At the same time, net pre-tax profit went up by 25 percent to 18.9 billion dirhams. 

Meanwhile, the EBITDA for the year is about 19.3 billion dirhams, with a margin of 54 percent. 

“Emaar’s 2024 results reflect our dedication to operational excellence, innovation, and customer experience. As we move forward, we remain committed to sustainable and technology-driven growth, further enhancing Dubai’s position as a leading global destination for investment and development while aligning with the UAE’s Net Zero 2050 vision,” revealed Mohamed Alabbar, founder of Emaar Properties.

This trend is likely to continue to grow. The UAE real estate market is going to continue to expand over the next few years. In 2025 in just Abu Dhabi, there are going to be about 10,800 units. This figure for 2026 is currently going to be 6,000 units.

The average prices for both apartments and villas continue to go up. Apartment prices have gone up 11.5 percent. On the other hand, villa prices are up by about 12.5 percent. 

The demand for residential real estate in Abu Dhabi is booming. It is not just Dubai that is booming in terms of real estate sales. We are also seeing a massive surge in other areas. In fact, the total demand by 2028 means that the market will be able to absorb the 38,700 units that are set to hit the market by 2028.

Last year, total sales hit a massive 26 billion dirhams in the UAE real estate market. A total of 9,700 properties ended up changing hands. The residential real estate sector is being helped by long-term government vision and planning, which is allowing the government to assure investors that the UAE government is going to make sure that the economy and the real estate sector, in particular, are doing well and will continue to do very well. You can still make a very handsome profit in the UAE market, and the rates are still good for long-term investors both in terms of rental yields and profits. 
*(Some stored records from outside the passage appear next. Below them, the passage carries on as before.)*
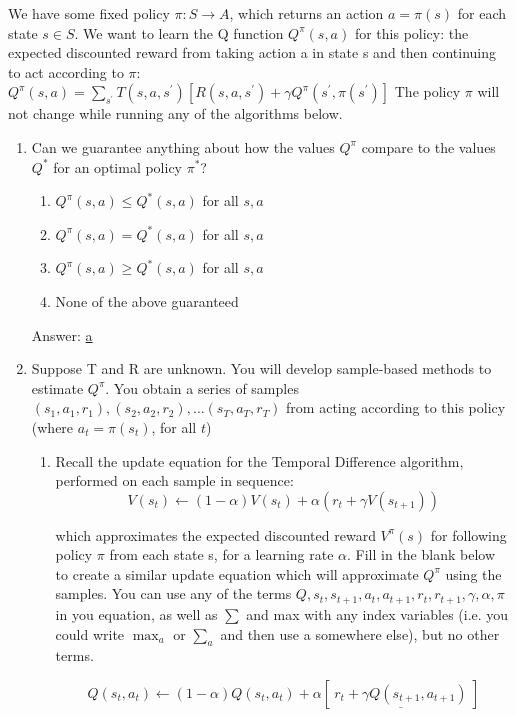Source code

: \documentclass[11pt, answers]{exam}
\begin{document}
We have some fixed policy $\pi: S \rightarrow A$, which returns an action $a=\pi(s)$ for each state $s \in S$. We want to learn the Q function $Q^{\pi}(s, a)$ for this policy: the expected discounted reward from taking action a in state s and then
continuing to act according to $\pi$: $Q^{\pi}(s, a)=\sum_{s^{\prime}} T\left(s, a, s^{\prime}\right)\left[R\left(s, a, s^{\prime}\right)+\gamma Q^{\pi}\left(s^{\prime}, \pi\left(s^{\prime}\right)\right]\right.$ The policy $\pi$ will not change
while running any of the algorithms below.
\begin{enumerate}
\item Can we guarantee anything about how the values $Q^{\pi}$ compare to the values $Q^{*}$ for an optimal policy $\pi^{*}$?
\begin{enumerate}
\item $Q^{\pi}(s, a) \leq Q^{*}(s, a)$ for all $s,a$
\item $Q^{\pi}(s, a) = Q^{*}(s, a)$ for all $s,a$
\item $Q^{\pi}(s, a) \geq Q^{*}(s, a)$ for all $s,a$
\item None of the above guaranteed
\end{enumerate}
Answer: \underline{ a }

\item Suppose T and R are unknown. You will develop sample-based methods to estimate $Q^{\pi}$. You obtain a series of samples $\left(s_{1}, a_{1}, r_{1}\right),\left(s_{2}, a_{2}, r_{2}\right), \ldots\left(s_{T}, a_{T}, r_{T}\right)$ from acting according to this policy (where $a_t = \pi(s_t)$, for all $t$)
\begin{enumerate}
\item Recall the update equation for the Temporal Difference algorithm, performed on each sample in sequence:
$$V\left(s_{t}\right) \leftarrow(1-\alpha) V\left(s_{t}\right)+\alpha\left(r_{t}+\gamma V\left(s_{t+1}\right)\right)$$

which approximates the expected discounted reward $V^{\pi}(s)$ for following policy $\pi$ from each state s, for a learning rate $\alpha$.
Fill in the blank below to create a similar update equation which will approximate $Q^{\pi}$  using the samples.
You can use any of the terms $Q, s_{t}, s_{t+1}, a_{t}, a_{t+1}, r_{t}, r_{t+1}, \gamma, \alpha, \pi$ in you equation, as well as $\sum$ and max
with any index variables (i.e. you could write $\max _{a}$ or $\sum_{a}$ and then use a somewhere else), but no other terms.

$$Q\left(s_{t}, a_{t}\right) \leftarrow(1-\alpha) Q\left(s_{t}, a_{t}\right)+\alpha[\underline{\ r_{t}+\gamma Q(s_{t+1}, a_{t+1}) \ }]$$


\end{enumerate}
\end{enumerate}
\end{document}
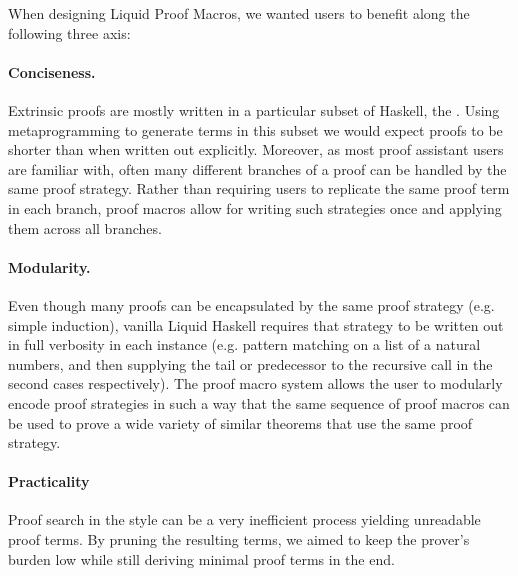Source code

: 

When designing Liquid Proof Macros, we wanted users to benefit along the following three axis:

\paragraph{Conciseness.}
%
Extrinsic proofs are mostly written in a particular subset of Haskell,
the \LangB. Using metaprogramming to generate terms in this subset we
would expect proofs to be shorter than when written out explicitly.
%
%
Moreover, as most proof assistant users are familiar with, often many
different branches of a proof can be handled by the same proof
strategy. Rather than requiring users to replicate the same proof term
in each branch, proof macros allow for writing such strategies once
and applying them across all branches.

\paragraph{Modularity.}
%
Even though many proofs can be encapsulated by the same proof strategy
(e.g. simple induction), vanilla Liquid Haskell requires that strategy
to be written out in full verbosity in each instance (e.g.  pattern
matching on a list of a natural numbers, and then supplying the tail
or predecessor to the recursive call in the second cases
respectively). The proof macro system allows the user to modularly
encode proof strategies in such a way that the same sequence of proof
macros can be used to prove a wide variety of similar theorems that
use the same proof strategy.

\paragraph{Practicality}
%
Proof search in the style can be a very inefficient process yielding
unreadable proof terms. By pruning the resulting terms, we aimed to
keep the prover's burden low while still deriving minimal proof terms
in the end.

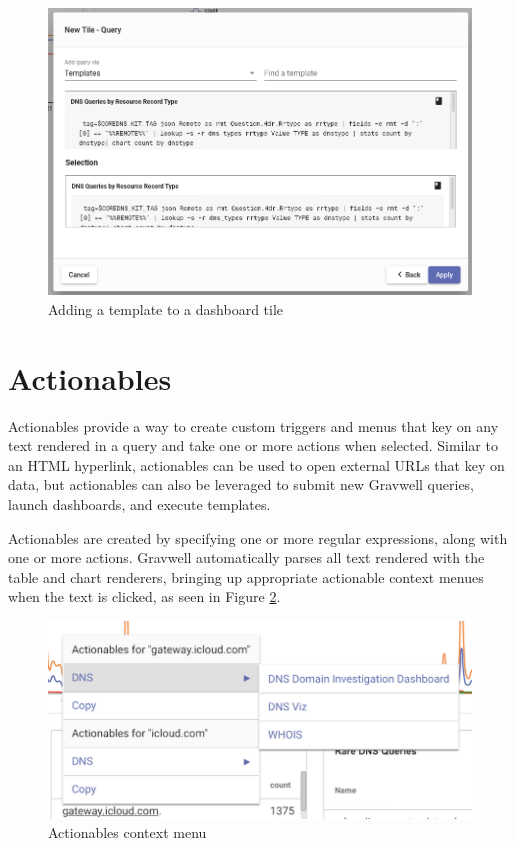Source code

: \begin{figure}[H]
	\includegraphics[width=0.8\linewidth]{images/dashboard-template.png}
	\caption{Adding a template to a dashboard tile}
	\label{fig:dashboard-template}
\end{figure}

\section{Actionables}
\label{sec:actionables}

Actionables provide a way to create custom triggers and menus that key on any text rendered in a query and take one or more actions when selected. Similar to an HTML hyperlink, actionables can be used to open external URLs that key on data, but actionables can also be leveraged to submit new Gravwell queries, launch dashboards, and execute templates.

Actionables are created by specifying one or more regular expressions, along with one or more actions. Gravwell automatically parses all text rendered with the table and chart renderers, bringing up appropriate actionable context menues when the text is clicked, as seen in Figure \ref{fig:actionables-overview}.

\begin{figure}[H]
	\includegraphics[width=0.6\linewidth]{images/actionables-overview.png}
	\caption{Actionables context menu}
	\label{fig:actionables-overview}
\end{figure}

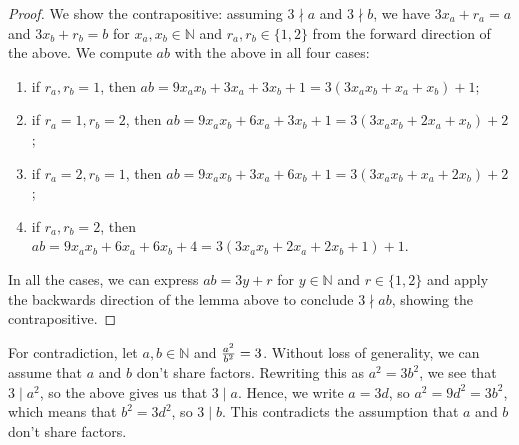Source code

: \documentclass{article}
\newcommand{\N}{\mathbb{N}}
\begin{document}
\begin{proof}
We show the contrapositive: assuming $3 \nmid a$ and $3 \nmid b$, we have $3x_a + r_a = a$ and
$3x_b + r_b = b$ for $x_a, x_b \in \N$ and $r_a, r_b \in \{1, 2\}$ from the forward direction of the above.
We compute $ab$ with the above in all four cases:
\begin{enumerate}
    \item if $r_a, r_b = 1$, then $ab = 9 x_a x_b + 3 x_a + 3 x_b + 1 = 3(3 x_a x_b + x_a + x_b) + 1$;
    \item if $r_a = 1, r_b = 2$, then $ab = 9 x_a x_b + 6 x_a + 3 x_b + 1 = 3(3 x_a x_b + 2 x_a + x_b) + 2$;
    \item if $r_a = 2, r_b = 1$, then $ab = 9 x_a x_b + 3 x_a + 6 x_b + 1 = 3(3 x_a x_b + x_a + 2 x_b) + 2$;
    \item if $r_a, r_b = 2$, then $ab = 9 x_a x_b + 6 x_a + 6 x_b + 4 = 3(3 x_a x_b + 2 x_a + 2 x_b + 1) + 1$.
\end{enumerate}
In all the cases, we can express $ab = 3y + r$ for $y \in \N$ and $r \in \{1, 2\}$ and apply the backwards direction of
the lemma above to conclude $3 \nmid ab$, showing the contrapositive.
\end{proof}

For contradiction, let $a, b \in \N$ and ${a^2 \over b^2} = 3$. Without loss of generality, we can assume that $a$ and $b$ don't
share factors. Rewriting this as $a^2 = 3 b^2$, we see that $3 \mid a^2$, so the above gives us that $3 \mid a$.
Hence, we write $a = 3d$, so $a^2 = 9 d^2 = 3 b^2$, which means that $b^2 = 3 d^2$, so $3 \mid b$. This contradicts the assumption
that $a$ and $b$ don't share factors.
\end{document}
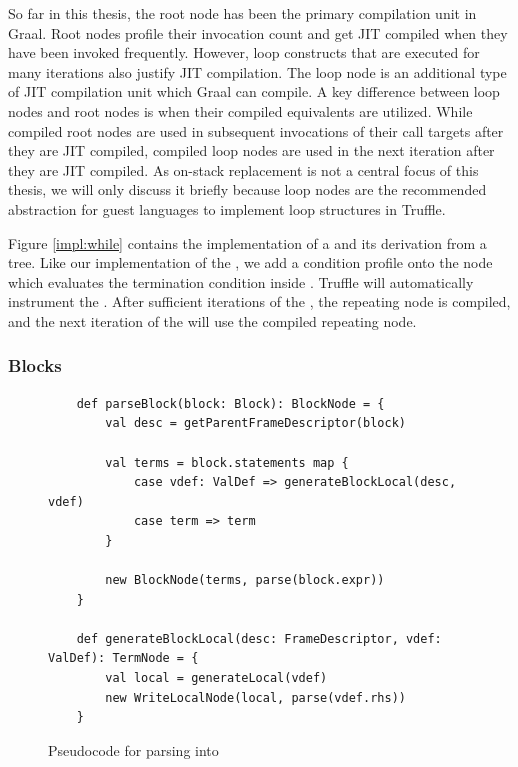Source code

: So far in this thesis, the root node has been the primary compilation unit in Graal.
Root nodes profile their invocation count and get JIT compiled when they have been invoked frequently.
However, loop constructs that are executed for many iterations also justify JIT compilation.
The loop node is an additional type of JIT compilation unit which Graal can compile.
A key difference between loop nodes and root nodes is when their compiled equivalents are utilized.
While compiled root nodes are used in subsequent invocations of their call targets after they are JIT compiled, compiled loop nodes are used in the next iteration after they are JIT compiled.
As on-stack replacement is not a central focus of this thesis, we will only discuss it briefly because loop nodes are the recommended abstraction for guest languages to implement loop structures in Truffle.

Figure \ref{impl:while} contains the implementation of a  and its derivation from a  tree.
Like our implementation of the , we add a condition profile onto the node which evaluates the termination condition inside .
Truffle will automatically instrument the .
After sufficient iterations of the , the repeating node is compiled, and the next iteration of the  will use the compiled repeating node.

\subsubsection*{Blocks}

\begin{figure}[!htb]
	\begin{verbatim}
	def parseBlock(block: Block): BlockNode = {
		val desc = getParentFrameDescriptor(block)
			
		val terms = block.statements map {
			case vdef: ValDef => generateBlockLocal(desc, vdef)
			case term => term 
		}
			
		new BlockNode(terms, parse(block.expr))
	}
		
	def generateBlockLocal(desc: FrameDescriptor, vdef: ValDef): TermNode = {
		val local = generateLocal(vdef)
		new WriteLocalNode(local, parse(vdef.rhs))
	}	
	\end{verbatim}
	\caption{Pseudocode for parsing  into }
	\label{impl:parse-block}
\end{figure}

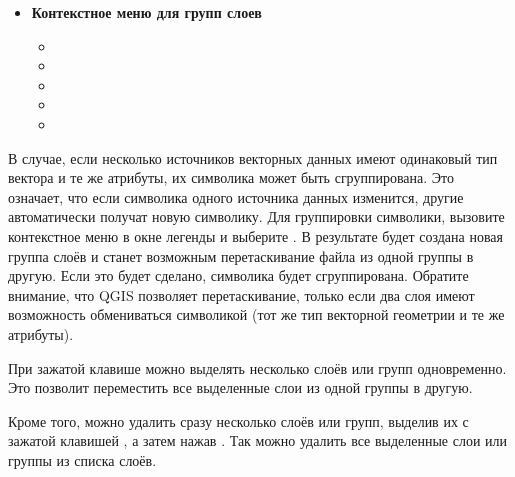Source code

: \begin{itemize}
\item \textbf{Контекстное меню для групп слоев}
\begin{itemize}
\item {}
\item {}
\item {}
\item {}
\item {}
\end{itemize}

\end{itemize}

В случае, если несколько источников векторных данных имеют одинаковый
тип вектора и те же атрибуты, их символика может быть сгруппирована.
Это означает, что если символика одного источника данных изменится,
другие автоматически получат новую символику. Для группировки символики,
вызовите контекстное меню в окне легенды и выберите
. В результате будет создана новая группа слоёв
и станет возможным перетаскивание файла из одной группы в другую. Если это будет
сделано, символика будет сгруппирована. Обратите внимание, что QGIS
позволяет перетаскивание, только если два слоя имеют возможность
обмениваться символикой (тот же тип векторной геометрии и те же атрибуты).

При зажатой клавише  можно выделять несколько слоёв или
групп одновременно. Это позволит переместить все выделенные слои из одной
группы в другую.

Кроме того, можно удалить сразу несколько слоёв или групп, выделив их с
зажатой клавишей , а затем нажав .
Так можно удалить все выделенные слои или группы из списка слоёв.

%

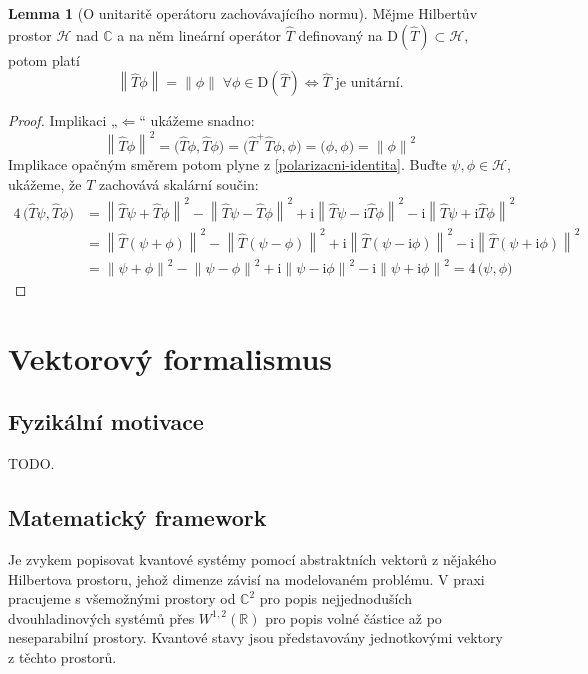 \documentclass[10pt,a4paper]{article}
\theoremstyle{definition}
\newtheorem{lemma}[theorem]{Lemma}
\newcommand{\const}[1]{\mathrm{#1}}
\newcommand{\norm}[1]{\left\lVert#1\right\rVert}
\newcommand{\innerprod}[2]{\big( #1, #2 \big)}
\renewcommand{\i}{\const{i}}
\def\R{\mathbb{R}}
\def\C{\mathbb{C}}
\def\H{\mathcal{H}}
\begin{document}
\begin{lemma}[O unitaritě operátoru zachovávajícího normu]
    \label{unitarni-zachova-normu}
    Mějme Hilbertův prostor $\H$ nad $\C$ a na něm lineární operátor $\hat T$ definovaný na $\mathrm{D}(\hat T) \subset \H$, potom platí
    \begin{equation*}
        \norm{\hat T \phi} = \norm{\phi}
        \;\forall \phi \in \mathrm{D}(\hat T)
        \iff
        \hat T \text{ je unitární.}
    \end{equation*}
\end{lemma}
\begin{proof}
    Implikaci „$\Leftarrow$“ ukážeme snadno:
    \begin{equation*}
        \norm{\hat T \phi}^2
        = \innerprod{\hat T \phi}{\hat T \phi}
        = \innerprod{\hat T^+ \hat T \phi}{\phi}
        = \innerprod{\phi}{\phi}
        = \norm{\phi}^2
    \end{equation*}
    Implikace opačným směrem potom plyne z \ref{polarizacni-identita}. Buďte $\psi, \phi \in \H$, ukážeme, že $T$ zachovává skalární součin:
    \begin{align*}
        4 \, \innerprod{\hat T \psi}{\hat T \phi}
        &= \norm{\hat T \psi + \hat T \phi}^2
        - \norm{\hat T \psi - \hat T \phi}^2
        + \i \norm{\hat T \psi - \i \hat T \phi}^2
        - \i \norm{\hat T \psi + \i \hat T \phi}^2
        \\[10pt]
        &= \norm{\hat T(\psi + \phi)}^2
        - \norm{\hat T(\psi - \phi)}^2
        + \i \norm{\hat T(\psi - \i \phi)}^2
        - \i \norm{\hat T(\psi + \i \phi)}^2
        \\[10pt]
        &= \norm{\psi + \phi}^2
        - \norm{\psi - \phi}^2
        + \i \norm{\psi - \i \phi}^2
        - \i \norm{\psi + \i \phi}^2
        = 4 \, \innerprod{\psi}{\phi}
    \end{align*}
\end{proof}


\section{Vektorový formalismus}

\subsection{Fyzikální motivace}
TODO.

\subsection{Matematický framework}
Je zvykem popisovat kvantové systémy pomocí abstraktních vektorů z nějakého Hilbertova prostoru, jehož dimenze závisí na modelovaném problému. V praxi pracujeme s všemožnými prostory od $\C^2$ pro popis nejjednoduších dvouhladinových systémů přes $W^{1,2}(\R)$ pro popis volné částice až po neseparabilní prostory. Kvantové stavy jsou představovány jednotkovými vektory z těchto prostorů.
\end{document}
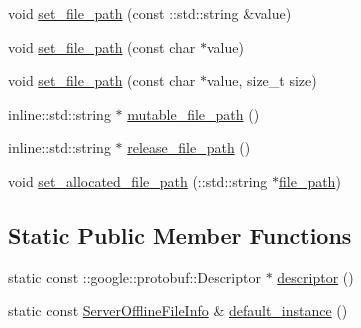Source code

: \begin{DoxyCompactItemize}
\item 
void \hyperlink{class_i_m_1_1_base_define_1_1_server_offline_file_info_a8615ba7f69d3e858bb027199c19baf2f}{set\+\_\+file\+\_\+path} (const \+::std\+::string \&value)
\item 
void \hyperlink{class_i_m_1_1_base_define_1_1_server_offline_file_info_a2e669504197ceea5cdfd75ac3cc160ff}{set\+\_\+file\+\_\+path} (const char $\ast$value)
\item 
void \hyperlink{class_i_m_1_1_base_define_1_1_server_offline_file_info_ac73d9819a923f0d1befc592e75bac0bb}{set\+\_\+file\+\_\+path} (const char $\ast$value, size\+\_\+t size)
\item 
inline\+::std\+::string $\ast$ \hyperlink{class_i_m_1_1_base_define_1_1_server_offline_file_info_a6a14bc3c0bde47ae3f8bd9c1d06b6323}{mutable\+\_\+file\+\_\+path} ()
\item 
inline\+::std\+::string $\ast$ \hyperlink{class_i_m_1_1_base_define_1_1_server_offline_file_info_aab7f09f6b3ba3ba12e5f7404d638c7f6}{release\+\_\+file\+\_\+path} ()
\item 
void \hyperlink{class_i_m_1_1_base_define_1_1_server_offline_file_info_a81b481e7edac4c6d996626b5c52c762a}{set\+\_\+allocated\+\_\+file\+\_\+path} (\+::std\+::string $\ast$\hyperlink{class_i_m_1_1_base_define_1_1_server_offline_file_info_a356267794635afda3f373d66e91f91bc}{file\+\_\+path})
\end{DoxyCompactItemize}
\subsection*{Static Public Member Functions}
\begin{DoxyCompactItemize}
\item 
static const \+::google\+::protobuf\+::\+Descriptor $\ast$ \hyperlink{class_i_m_1_1_base_define_1_1_server_offline_file_info_a8feca7e4ef62e654a43a85d5a3098c5b}{descriptor} ()
\item 
static const \hyperlink{class_i_m_1_1_base_define_1_1_server_offline_file_info}{Server\+Offline\+File\+Info} \& \hyperlink{class_i_m_1_1_base_define_1_1_server_offline_file_info_ac9e7bc7523534515bb906e98ab36d54e}{default\+\_\+instance} ()
\end{DoxyCompactItemize}
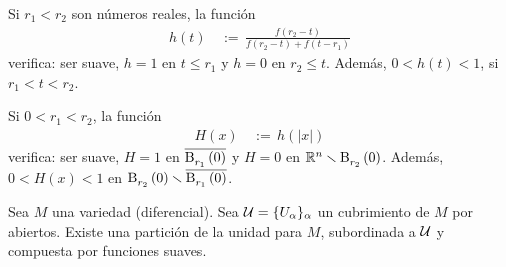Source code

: \begin{lemaParticiones}\label{lema:particiones:escalonsuave}
	Si $r_1<r_2$ son n\'{u}meros reales, la funci\'{o}n
	\begin{align*}
		h(t) & \,:=\,\frac{f(r_2-t)}{f(r_2-t)+f(t-r_1)}
	\end{align*}
	verifica: ser suave, $h=1$ en $t\leq r_1$ y $h=0$ en $r_2\leq t$.
	Adem\'{a}s, $0<h(t)<1$, si $r_1<t<r_2$.
\end{lemaParticiones}

\begin{lemaParticiones}\label{lema:particiones:chichonsuave}
	Si $0<r_1<r_2$, la funci\'{o}n
	\begin{align*}
		H(x) & \,:=\,h(|x|)
	\end{align*}
	verifica: ser suave, $H=1$ en $\clos{\bola{r_1}{0}}$ y $H=0$ en
	$\bb R^n\setmin\bola{r_2}{0}$. Adem\'{a}s, $0<H(x)<1$ en
	$\bola{r_2}{0}\setmin\clos{\bola{r_1}{0}}$.
\end{lemaParticiones}

\begin{teoParticiones}%
	\label{thm:particiones}
	Sea $M$ una variedad (diferencial). Sea $\cal U=\{U_\alpha\}_\alpha$ un
	cubrimiento de $M$ por abiertos. Existe una partici\'{o}n de la unidad
	para $M$, subordinada a $\cal U$ y compuesta por funciones suaves.
\end{teoParticiones}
“The residential sector in Abu Dhabi is experiencing steady growth, driven by increased demand from local and international investors as well as strategic Government initiatives such as residency incentives,” said Andrew Laver, Cavendish Maxwell associate partner, Abu Dhabi.

10,800 new units due in 2025

According to Cavendish Maxwell’s newest Abu Dhabi report, about 10,800 new units are due to be delivered this year in 2025, with an additional 6,000 in 2026.

By the end of 2028, Abu Dhabi’s total residential inventory will be around 313,700. The report also showed that 5,200 new homes were handed in 2024, mostly at Al Raha Beach, Yas Island, Masdar City and Saadiyat Island – a total 275,000 units in total at year-end.

“Sustainable development and innovative housing solutions will be key in shaping the future of capital’s residential property market, with rising demand and price appreciation further boosted by infrastructure expansion and enhanced community offerings,” added Laver.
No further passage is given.